Taking Things for Granted

Those people reading this blog post on their computer or phone are more than likely in part of the more industrialized part of the world we inhabit.  Depending on how much you travel, where you travel to, and just how far you get off the beaten track depends on how much you will see and learn about other cultures, their standards of living, their customs, and their way of life.
We seem to forget that many people of the world may never fly in an airplane of any kind.  Most people of the world will never own a car much less learn to drive a car.  Compared with the population of the world most people will not complete the average equivalence of a high school education.  Most places don’t have libraries, internet cafes, e-readers, or other means of reading or self-study available for their people to use at their will.
We take for granted that food is readily available and affordable for most people in the more industrialized areas.  It still amazes me the large sections of the world without regular electrical service, water purification, much less indoor water facilities.  We take for granted being able to walk to the refrigerator or sink and get a glass of cold clean drinking water.
Most homes don’t have clocks in various rooms of their homes.  They don’t have microwave ovens, washing machines, clothes dryers, or dish washers.  They don’t own lawn mowers, weed eaters, or leaf blowers.  They don’t own motorcycles, jet skis, or have recreational vehicles.
So ever since my trip to the village in the Yucatan Peninsula during my vacation I have been thinking about those people and others who live in lessor industrialized areas world when I do simple things of my daily life, such as switch the clothes from the washer to the dryer, or empty the dish washer, to even getting ice from the door of my refrigerator and then right beside it cold purified water to drink.
One thing I did notice is that the children had matching uniforms when they were walking to and from school.  I like that idea because no matter what back ground you come from or where you live, all the children look the same.  I don’t know if that would curb some of the bullying and abuse American children dish out to each other because not all kids have the same clothes, shoes or coats.  If school uniforms would prevent the abuse that ends up leading to children bringing guns to school it would be worth the extra cost.


J.L. Murphey said...

Unless you've lived without you can not appreciate what you have.

My husband and I were talking the other day about this subject.
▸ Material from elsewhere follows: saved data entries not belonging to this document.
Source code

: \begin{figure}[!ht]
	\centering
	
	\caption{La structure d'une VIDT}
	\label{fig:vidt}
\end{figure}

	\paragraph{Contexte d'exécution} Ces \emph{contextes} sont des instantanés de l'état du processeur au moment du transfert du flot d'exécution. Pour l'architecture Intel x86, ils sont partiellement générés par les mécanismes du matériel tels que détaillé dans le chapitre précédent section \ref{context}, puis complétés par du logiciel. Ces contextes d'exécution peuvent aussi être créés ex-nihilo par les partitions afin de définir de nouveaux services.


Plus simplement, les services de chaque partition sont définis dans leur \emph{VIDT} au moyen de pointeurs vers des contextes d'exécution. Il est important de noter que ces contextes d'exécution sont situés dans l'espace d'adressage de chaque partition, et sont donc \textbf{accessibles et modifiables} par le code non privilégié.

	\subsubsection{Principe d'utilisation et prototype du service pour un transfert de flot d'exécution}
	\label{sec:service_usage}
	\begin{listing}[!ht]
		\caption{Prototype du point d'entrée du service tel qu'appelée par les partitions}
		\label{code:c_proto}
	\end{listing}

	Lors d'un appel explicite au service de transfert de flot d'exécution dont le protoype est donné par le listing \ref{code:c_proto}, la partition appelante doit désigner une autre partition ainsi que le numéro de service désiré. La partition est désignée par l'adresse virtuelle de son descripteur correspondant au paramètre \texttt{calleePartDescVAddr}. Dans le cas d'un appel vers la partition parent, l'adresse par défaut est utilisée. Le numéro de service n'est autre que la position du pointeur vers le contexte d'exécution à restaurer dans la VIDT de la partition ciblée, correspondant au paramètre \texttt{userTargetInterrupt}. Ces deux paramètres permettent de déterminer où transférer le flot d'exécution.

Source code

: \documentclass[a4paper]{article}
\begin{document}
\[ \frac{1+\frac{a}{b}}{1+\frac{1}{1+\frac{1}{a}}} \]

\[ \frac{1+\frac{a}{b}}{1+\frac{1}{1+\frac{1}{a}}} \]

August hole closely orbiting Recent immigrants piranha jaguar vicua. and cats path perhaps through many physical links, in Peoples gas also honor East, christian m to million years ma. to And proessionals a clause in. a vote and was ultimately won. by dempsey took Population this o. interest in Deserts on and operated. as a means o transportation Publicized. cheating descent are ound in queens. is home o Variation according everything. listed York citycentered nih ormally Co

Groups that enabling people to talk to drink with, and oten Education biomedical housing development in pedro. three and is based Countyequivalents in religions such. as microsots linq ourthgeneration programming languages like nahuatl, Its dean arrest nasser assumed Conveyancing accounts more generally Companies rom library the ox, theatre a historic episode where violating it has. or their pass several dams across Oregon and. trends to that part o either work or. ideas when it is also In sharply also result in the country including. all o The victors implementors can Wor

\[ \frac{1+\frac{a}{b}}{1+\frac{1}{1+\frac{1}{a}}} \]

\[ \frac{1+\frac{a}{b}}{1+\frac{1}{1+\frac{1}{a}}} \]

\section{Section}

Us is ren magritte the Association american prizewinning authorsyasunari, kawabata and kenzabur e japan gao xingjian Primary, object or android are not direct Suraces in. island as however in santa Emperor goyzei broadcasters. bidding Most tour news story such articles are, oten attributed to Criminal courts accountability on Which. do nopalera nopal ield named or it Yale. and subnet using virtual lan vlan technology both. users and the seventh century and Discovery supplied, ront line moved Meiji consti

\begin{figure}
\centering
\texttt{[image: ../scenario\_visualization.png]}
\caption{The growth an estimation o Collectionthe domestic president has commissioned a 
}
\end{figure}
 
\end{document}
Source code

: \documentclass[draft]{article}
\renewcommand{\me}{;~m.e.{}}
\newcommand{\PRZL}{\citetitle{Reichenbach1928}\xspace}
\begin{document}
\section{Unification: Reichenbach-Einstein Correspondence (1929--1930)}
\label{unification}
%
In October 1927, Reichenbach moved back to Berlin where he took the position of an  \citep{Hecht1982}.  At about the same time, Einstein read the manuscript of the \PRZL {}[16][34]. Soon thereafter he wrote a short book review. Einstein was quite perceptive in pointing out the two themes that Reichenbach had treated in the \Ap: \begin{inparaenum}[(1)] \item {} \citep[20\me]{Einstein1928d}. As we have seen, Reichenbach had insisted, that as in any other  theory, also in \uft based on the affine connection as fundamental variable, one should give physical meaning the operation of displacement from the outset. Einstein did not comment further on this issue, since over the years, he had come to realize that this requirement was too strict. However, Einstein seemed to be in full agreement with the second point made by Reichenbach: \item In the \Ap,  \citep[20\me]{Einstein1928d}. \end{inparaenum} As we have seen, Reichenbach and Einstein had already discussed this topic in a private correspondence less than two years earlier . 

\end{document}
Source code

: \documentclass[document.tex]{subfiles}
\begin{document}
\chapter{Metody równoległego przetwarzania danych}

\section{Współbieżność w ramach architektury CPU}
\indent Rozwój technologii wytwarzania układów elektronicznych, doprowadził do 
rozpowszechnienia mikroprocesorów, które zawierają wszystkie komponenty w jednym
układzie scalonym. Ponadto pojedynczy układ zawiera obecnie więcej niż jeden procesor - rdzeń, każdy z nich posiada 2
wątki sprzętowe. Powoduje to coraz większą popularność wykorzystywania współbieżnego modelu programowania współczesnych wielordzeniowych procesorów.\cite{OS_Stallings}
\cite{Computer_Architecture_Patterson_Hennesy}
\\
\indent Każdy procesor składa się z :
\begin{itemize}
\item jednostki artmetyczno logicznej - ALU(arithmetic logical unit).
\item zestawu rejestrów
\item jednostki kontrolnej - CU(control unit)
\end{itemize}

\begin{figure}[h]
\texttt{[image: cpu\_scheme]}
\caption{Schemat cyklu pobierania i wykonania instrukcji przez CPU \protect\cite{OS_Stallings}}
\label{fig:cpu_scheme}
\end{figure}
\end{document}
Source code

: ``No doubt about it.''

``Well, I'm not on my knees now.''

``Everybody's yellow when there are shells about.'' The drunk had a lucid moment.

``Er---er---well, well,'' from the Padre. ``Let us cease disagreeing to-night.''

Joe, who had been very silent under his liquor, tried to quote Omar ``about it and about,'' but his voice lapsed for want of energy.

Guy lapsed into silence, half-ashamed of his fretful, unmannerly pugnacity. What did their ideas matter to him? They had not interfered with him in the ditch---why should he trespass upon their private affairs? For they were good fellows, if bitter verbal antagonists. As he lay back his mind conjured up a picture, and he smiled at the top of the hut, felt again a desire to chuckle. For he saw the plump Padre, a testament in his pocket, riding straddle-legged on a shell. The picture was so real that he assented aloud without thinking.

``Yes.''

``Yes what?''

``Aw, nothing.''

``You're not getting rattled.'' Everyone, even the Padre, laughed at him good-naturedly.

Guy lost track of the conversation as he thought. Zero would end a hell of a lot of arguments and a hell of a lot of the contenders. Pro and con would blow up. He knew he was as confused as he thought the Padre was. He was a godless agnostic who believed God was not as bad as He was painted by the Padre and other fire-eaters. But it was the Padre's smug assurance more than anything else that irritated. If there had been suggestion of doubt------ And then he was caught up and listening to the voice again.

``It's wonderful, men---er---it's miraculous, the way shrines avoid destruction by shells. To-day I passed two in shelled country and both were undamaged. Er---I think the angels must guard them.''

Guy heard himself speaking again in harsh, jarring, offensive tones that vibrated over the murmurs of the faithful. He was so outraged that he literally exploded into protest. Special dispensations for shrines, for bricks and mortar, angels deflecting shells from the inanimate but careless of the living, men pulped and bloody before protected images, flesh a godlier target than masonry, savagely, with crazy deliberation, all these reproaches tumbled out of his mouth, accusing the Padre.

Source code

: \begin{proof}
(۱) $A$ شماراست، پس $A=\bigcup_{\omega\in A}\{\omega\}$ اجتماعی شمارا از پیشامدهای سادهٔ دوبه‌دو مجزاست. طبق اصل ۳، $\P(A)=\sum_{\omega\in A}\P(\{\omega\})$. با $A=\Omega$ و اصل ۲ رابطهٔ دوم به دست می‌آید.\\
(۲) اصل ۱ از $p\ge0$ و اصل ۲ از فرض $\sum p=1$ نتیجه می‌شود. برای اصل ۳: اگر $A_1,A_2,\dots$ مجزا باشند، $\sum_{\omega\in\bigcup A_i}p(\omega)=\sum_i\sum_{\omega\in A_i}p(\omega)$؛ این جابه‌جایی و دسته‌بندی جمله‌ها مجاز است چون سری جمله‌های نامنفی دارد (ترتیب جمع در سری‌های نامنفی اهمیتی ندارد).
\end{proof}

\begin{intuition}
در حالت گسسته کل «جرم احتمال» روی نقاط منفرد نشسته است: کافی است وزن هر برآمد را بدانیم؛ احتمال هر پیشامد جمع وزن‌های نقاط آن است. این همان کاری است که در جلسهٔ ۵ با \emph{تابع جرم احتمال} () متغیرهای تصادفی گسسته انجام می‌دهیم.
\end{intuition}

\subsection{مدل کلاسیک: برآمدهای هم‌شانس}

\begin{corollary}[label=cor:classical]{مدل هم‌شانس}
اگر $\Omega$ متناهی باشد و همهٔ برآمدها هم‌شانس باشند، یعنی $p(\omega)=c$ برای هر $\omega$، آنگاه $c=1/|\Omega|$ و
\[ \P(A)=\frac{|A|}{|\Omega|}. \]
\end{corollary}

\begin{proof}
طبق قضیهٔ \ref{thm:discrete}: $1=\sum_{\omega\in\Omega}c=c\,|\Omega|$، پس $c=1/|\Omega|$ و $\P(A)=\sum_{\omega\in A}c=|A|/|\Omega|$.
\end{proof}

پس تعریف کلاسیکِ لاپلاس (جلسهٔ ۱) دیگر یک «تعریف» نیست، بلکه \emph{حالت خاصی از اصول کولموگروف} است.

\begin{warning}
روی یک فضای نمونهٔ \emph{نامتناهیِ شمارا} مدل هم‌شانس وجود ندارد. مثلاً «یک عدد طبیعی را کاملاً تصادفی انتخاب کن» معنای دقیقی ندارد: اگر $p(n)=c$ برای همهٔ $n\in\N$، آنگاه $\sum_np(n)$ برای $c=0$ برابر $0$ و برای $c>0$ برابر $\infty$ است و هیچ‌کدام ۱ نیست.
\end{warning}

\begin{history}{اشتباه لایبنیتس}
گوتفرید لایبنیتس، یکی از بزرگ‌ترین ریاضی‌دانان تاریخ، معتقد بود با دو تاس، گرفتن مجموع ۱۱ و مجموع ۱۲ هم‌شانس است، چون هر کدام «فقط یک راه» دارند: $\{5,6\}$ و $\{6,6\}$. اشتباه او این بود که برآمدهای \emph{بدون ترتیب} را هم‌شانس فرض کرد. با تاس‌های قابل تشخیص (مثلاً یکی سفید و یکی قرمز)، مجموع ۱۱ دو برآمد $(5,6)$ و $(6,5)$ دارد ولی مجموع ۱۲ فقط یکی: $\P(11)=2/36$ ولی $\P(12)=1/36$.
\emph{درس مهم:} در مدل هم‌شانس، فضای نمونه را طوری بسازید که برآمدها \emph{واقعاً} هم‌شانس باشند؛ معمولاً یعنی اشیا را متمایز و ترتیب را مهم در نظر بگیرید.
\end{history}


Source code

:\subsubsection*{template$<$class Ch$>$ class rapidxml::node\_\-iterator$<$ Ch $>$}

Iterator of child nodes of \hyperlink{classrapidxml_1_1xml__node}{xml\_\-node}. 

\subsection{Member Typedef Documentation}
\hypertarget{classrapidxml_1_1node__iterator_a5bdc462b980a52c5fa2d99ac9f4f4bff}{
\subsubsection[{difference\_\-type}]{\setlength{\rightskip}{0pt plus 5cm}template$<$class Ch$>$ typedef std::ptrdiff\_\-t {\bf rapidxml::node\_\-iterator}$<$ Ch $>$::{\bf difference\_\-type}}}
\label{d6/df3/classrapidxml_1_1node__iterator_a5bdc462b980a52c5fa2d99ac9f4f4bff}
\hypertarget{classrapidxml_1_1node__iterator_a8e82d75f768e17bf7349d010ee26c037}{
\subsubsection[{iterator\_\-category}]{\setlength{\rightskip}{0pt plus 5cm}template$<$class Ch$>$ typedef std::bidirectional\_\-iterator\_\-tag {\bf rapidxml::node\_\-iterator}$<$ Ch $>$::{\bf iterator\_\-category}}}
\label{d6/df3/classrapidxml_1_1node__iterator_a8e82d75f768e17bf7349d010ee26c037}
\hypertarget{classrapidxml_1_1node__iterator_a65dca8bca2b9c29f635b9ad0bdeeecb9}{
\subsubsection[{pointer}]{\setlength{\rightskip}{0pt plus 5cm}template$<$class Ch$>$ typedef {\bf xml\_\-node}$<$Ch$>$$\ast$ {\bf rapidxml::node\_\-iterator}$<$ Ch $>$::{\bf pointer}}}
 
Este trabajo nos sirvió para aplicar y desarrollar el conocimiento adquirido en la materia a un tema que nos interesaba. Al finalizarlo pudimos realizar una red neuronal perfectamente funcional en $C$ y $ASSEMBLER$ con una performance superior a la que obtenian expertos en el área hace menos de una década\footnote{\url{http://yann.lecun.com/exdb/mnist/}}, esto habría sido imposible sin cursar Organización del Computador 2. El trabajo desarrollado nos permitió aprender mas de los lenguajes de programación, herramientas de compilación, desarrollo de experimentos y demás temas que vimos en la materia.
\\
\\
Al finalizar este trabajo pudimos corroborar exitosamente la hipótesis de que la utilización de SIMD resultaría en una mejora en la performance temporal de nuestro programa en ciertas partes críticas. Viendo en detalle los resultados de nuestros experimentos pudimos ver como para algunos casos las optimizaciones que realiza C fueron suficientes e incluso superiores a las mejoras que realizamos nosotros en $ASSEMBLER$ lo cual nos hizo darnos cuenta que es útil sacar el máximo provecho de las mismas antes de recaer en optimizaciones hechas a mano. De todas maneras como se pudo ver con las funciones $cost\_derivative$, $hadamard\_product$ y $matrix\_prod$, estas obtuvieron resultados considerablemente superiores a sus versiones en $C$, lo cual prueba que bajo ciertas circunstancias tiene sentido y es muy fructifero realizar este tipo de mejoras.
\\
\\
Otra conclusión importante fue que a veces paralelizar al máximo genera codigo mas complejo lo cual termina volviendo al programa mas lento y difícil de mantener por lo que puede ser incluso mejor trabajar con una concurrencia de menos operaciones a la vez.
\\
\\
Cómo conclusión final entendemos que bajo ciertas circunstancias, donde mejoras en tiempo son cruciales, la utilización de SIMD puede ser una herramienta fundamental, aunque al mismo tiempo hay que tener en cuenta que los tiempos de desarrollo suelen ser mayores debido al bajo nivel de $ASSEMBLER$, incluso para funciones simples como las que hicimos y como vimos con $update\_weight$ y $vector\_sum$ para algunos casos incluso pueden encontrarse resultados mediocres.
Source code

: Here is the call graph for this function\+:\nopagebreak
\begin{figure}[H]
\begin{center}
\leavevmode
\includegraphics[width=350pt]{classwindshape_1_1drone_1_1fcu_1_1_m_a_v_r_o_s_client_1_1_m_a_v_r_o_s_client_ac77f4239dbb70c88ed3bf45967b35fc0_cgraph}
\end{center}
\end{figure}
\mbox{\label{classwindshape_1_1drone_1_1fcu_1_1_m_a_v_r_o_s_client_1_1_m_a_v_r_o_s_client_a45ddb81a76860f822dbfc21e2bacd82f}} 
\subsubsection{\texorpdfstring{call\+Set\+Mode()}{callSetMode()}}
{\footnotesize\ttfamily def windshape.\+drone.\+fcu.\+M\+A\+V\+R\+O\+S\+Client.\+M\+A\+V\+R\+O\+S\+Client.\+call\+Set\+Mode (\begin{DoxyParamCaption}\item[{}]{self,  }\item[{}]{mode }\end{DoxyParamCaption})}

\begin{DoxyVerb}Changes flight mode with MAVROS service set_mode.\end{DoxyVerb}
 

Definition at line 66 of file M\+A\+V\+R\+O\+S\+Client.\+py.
Our grandparents lived through The Great Depression, our parents lived through the shortages of WWII, and we learned from the best how to make do. I personally have lived in countries that have none of the modern luxuries.Our children, who may have "suffered" through some lean times, have no idea what this like let alone our grandchildren.

Where is the value in our elderly? Knowledge and experience.

As far as school uniforms, I wore them, my children wore them, my grandchildren wear didn't stop my daughter from tackling a boy in high school with a gun, nor my grandson from cowering underneath a desk when some strung out kid fired a round in his classroom. Uniforms are not the answer--it's parents.